_To do_: Take every line in the entries that includes the word "muitos" and copy it.

Data section start

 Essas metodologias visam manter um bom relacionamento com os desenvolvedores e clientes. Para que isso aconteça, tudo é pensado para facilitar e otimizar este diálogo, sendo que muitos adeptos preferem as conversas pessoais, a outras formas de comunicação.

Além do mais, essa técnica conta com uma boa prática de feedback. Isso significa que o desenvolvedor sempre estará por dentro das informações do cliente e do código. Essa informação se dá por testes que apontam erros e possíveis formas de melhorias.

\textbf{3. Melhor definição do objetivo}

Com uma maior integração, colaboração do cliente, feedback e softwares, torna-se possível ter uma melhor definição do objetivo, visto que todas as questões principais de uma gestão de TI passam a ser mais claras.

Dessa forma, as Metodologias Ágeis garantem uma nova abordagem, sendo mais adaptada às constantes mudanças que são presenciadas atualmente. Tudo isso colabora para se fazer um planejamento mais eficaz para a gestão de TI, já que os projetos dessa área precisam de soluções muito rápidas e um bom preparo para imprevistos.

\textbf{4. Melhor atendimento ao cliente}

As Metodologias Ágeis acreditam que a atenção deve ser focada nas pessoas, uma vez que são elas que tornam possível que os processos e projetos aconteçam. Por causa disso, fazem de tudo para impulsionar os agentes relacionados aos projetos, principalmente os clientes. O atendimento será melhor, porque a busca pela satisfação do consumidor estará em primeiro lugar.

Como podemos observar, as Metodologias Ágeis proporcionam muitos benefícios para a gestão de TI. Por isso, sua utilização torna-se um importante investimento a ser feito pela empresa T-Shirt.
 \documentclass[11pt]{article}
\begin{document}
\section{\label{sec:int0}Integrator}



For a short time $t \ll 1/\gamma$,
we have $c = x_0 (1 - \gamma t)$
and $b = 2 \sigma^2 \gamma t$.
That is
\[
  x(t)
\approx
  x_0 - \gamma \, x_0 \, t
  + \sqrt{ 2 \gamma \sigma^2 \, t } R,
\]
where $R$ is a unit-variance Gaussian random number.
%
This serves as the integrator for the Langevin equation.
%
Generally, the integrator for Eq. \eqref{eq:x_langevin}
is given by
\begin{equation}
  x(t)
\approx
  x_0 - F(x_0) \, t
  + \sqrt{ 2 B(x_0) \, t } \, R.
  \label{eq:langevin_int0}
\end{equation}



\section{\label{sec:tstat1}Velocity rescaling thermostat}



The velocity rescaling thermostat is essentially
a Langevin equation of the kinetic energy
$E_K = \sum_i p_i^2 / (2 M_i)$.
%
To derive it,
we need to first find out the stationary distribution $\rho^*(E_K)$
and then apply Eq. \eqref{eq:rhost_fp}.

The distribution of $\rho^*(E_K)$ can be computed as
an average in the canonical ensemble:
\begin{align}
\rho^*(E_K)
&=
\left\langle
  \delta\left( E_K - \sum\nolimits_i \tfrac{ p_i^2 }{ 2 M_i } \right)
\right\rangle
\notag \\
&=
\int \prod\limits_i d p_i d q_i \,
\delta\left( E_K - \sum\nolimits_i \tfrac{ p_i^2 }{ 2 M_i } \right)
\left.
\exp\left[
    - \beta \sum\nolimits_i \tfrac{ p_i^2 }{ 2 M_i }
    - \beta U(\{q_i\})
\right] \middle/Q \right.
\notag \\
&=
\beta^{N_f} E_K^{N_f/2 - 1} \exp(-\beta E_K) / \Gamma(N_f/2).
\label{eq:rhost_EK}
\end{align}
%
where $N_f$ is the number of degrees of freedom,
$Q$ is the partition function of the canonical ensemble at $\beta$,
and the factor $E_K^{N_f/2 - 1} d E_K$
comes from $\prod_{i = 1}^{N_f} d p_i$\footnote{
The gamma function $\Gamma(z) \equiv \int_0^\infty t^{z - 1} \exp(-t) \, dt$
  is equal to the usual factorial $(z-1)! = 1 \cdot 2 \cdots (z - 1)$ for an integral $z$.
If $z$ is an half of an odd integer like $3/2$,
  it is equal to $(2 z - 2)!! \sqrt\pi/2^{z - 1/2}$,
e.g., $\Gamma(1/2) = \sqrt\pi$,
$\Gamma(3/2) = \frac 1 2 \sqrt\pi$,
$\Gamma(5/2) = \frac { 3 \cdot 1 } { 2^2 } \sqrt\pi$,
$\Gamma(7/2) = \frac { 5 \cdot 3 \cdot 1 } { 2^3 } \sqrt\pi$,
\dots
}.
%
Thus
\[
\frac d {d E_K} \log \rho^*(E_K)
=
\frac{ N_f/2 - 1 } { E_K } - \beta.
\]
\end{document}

Data section end

_Solution to this problem_:
 Essas metodologias visam manter um bom relacionamento com os desenvolvedores e clientes. Para que isso aconteça, tudo é pensado para facilitar e otimizar este diálogo, sendo que muitos adeptos preferem as conversas pessoais, a outras formas de comunicação.
Como podemos observar, as Metodologias Ágeis proporcionam muitos benefícios para a gestão de TI. Por isso, sua utilização torna-se um importante investimento a ser feito pela empresa T-Shirt.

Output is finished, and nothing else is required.